Exercise brief:
Using only the records, tally the lines with "chris" in them and state that total by itself.

Listed entries:
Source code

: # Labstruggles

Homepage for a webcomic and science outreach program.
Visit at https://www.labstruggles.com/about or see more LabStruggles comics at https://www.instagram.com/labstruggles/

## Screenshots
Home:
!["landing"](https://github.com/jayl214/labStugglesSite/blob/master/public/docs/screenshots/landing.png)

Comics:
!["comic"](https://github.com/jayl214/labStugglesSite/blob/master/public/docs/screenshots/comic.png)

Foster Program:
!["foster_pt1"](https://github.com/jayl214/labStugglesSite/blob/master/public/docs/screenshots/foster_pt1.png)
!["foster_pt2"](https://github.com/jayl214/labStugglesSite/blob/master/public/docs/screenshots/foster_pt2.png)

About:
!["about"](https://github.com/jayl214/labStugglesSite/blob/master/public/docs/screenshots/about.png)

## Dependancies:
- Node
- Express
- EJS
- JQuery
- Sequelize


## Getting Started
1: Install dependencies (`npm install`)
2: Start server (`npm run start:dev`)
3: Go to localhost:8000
* * *
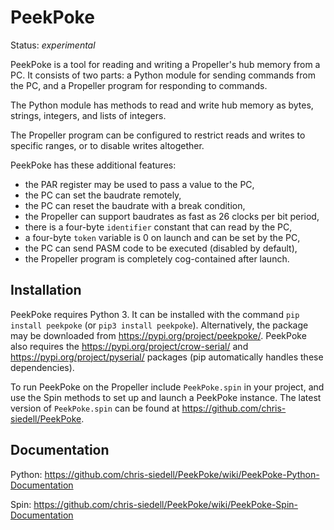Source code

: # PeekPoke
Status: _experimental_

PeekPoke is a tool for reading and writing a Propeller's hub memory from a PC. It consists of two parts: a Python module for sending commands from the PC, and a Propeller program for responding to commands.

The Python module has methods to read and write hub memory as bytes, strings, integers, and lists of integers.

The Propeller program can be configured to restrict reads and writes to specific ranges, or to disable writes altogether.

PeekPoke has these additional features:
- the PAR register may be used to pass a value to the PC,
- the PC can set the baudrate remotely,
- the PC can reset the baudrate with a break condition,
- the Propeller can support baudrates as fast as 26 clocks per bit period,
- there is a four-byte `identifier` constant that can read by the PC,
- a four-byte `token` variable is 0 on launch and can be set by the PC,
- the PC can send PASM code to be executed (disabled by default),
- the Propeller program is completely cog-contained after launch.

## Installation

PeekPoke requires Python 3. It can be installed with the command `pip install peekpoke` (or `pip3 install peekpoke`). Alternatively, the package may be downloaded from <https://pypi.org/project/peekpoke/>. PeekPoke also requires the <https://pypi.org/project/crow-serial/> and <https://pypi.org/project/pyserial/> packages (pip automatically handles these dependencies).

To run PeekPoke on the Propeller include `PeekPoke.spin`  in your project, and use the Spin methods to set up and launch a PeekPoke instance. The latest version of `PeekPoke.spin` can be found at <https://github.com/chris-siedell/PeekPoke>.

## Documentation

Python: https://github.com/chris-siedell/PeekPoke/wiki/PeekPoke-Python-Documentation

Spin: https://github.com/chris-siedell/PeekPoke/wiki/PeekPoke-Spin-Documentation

Response to the task:
3